Continuing through May 5, 2013
“Ain’t Painting a Pain,” the title of this show, is a humorous jab at artist Richard Jackson, who has spent much of his career throwing and pouring prodigious amounts of paint onto installations, many of them room-size. Eleven of these installations, created 1970 to 2011, along with numerous drawings for finished works, fill the museum to the brim; a new outdoor piece titled “Bad Dog” is a 26-foot high puppy that functions as a sentinel to the side of the museum.

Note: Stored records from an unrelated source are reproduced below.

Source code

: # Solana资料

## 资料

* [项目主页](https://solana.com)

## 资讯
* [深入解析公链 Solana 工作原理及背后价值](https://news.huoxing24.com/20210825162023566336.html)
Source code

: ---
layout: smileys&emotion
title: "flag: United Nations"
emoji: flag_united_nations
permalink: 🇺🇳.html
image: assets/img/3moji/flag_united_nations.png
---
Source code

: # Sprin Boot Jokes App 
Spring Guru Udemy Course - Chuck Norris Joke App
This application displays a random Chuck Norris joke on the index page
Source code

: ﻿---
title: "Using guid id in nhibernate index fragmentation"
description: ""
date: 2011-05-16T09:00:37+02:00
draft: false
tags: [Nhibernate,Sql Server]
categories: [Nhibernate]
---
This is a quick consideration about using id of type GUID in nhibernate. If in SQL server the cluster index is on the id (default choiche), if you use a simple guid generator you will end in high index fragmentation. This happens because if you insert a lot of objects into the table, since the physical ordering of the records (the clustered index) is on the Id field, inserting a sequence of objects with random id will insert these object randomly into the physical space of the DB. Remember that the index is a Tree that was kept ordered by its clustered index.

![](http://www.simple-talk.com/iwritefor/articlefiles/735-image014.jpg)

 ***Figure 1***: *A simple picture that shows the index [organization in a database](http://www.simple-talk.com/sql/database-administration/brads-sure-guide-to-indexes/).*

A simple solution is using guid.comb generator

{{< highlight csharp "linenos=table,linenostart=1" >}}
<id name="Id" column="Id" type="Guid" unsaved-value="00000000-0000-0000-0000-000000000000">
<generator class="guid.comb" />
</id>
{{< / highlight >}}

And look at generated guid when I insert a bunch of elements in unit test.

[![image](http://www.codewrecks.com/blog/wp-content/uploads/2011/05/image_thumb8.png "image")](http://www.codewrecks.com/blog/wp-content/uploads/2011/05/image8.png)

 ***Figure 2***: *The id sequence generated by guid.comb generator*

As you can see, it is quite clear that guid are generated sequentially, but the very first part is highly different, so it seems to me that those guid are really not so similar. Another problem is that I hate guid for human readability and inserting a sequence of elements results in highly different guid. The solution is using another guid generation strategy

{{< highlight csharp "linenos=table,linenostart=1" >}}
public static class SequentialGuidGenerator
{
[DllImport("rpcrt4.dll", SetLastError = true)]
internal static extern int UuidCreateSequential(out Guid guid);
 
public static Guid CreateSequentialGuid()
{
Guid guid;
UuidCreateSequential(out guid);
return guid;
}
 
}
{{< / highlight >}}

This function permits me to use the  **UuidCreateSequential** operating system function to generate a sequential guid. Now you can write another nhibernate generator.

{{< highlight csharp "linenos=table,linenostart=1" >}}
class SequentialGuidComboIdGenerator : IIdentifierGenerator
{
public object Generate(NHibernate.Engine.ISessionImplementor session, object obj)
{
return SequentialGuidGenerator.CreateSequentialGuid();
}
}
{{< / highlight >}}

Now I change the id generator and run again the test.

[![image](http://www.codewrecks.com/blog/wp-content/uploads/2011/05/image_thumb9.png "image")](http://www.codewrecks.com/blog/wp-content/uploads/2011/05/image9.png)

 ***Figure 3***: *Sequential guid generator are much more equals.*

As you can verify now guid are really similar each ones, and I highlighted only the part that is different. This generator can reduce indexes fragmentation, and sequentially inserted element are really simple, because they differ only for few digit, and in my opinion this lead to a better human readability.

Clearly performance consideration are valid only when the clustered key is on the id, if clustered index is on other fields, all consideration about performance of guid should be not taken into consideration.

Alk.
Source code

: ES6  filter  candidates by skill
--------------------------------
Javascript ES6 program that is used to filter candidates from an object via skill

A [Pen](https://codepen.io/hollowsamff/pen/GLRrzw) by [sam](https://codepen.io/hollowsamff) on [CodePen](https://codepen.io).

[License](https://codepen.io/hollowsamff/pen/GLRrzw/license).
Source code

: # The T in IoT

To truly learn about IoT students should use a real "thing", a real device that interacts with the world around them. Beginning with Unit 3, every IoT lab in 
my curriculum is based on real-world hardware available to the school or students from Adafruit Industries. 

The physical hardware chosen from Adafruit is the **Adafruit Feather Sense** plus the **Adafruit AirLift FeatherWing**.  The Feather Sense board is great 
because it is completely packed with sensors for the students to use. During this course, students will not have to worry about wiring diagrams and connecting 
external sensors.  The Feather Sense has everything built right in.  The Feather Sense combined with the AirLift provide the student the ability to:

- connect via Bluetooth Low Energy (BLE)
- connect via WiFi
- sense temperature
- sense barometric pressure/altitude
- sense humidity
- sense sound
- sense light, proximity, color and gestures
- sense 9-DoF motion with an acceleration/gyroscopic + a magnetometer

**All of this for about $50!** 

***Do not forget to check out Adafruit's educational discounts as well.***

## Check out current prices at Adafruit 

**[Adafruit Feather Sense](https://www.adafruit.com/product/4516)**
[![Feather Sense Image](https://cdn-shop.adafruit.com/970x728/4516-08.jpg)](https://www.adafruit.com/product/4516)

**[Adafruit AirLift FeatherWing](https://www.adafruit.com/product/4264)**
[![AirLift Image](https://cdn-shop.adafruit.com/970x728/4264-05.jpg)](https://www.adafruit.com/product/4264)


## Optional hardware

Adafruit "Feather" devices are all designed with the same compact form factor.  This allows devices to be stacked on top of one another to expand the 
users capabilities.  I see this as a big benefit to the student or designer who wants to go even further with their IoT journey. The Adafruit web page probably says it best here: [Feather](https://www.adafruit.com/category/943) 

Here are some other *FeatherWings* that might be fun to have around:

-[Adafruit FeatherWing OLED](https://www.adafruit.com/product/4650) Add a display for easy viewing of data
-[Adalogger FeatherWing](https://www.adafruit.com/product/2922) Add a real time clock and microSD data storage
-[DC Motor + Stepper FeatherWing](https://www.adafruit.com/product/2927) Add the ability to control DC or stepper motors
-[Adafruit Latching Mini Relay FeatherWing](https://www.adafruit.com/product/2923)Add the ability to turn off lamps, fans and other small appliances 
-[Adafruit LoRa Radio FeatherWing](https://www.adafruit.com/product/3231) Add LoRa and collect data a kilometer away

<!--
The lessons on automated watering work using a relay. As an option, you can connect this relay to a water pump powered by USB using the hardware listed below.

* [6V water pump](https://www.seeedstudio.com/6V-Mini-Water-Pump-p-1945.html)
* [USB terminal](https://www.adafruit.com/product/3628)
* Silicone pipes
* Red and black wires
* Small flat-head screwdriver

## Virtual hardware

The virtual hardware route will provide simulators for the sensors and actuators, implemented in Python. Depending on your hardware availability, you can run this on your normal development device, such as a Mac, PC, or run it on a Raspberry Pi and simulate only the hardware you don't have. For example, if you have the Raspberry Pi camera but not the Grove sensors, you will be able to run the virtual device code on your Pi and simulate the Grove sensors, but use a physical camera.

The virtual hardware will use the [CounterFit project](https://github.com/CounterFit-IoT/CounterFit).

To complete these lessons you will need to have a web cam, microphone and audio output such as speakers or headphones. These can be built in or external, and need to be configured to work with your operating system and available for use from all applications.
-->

Jackson (descended from Andrew Jackson) has spent much of his career exploring and inventing numerous methods of how to apply paint. As exhibition curator Dennis Szakacs writes in the accompanying catalog, “Canvas, paint, space and even time were each reconfigured, often simultaneously in a single work. Stretched canvas was transformed from a surface to receive paint into a device for applying it … Paint was ... indiscriminately poured, smeared, spattered and thrown.” As historic photographs indicate, the athletic artist throws not only paint but also his body onto the canvasses and installations while working on them. He is known to destroy one painting in order to create another, particularly large-scale “wall paintings” or murals on gallery walls. The volume of Jackson’s oeuvre, the large size of the individual pieces, along with the preparatory drawings, made the task of preparing this comprehensive show daunting, an effort that took nearly two months.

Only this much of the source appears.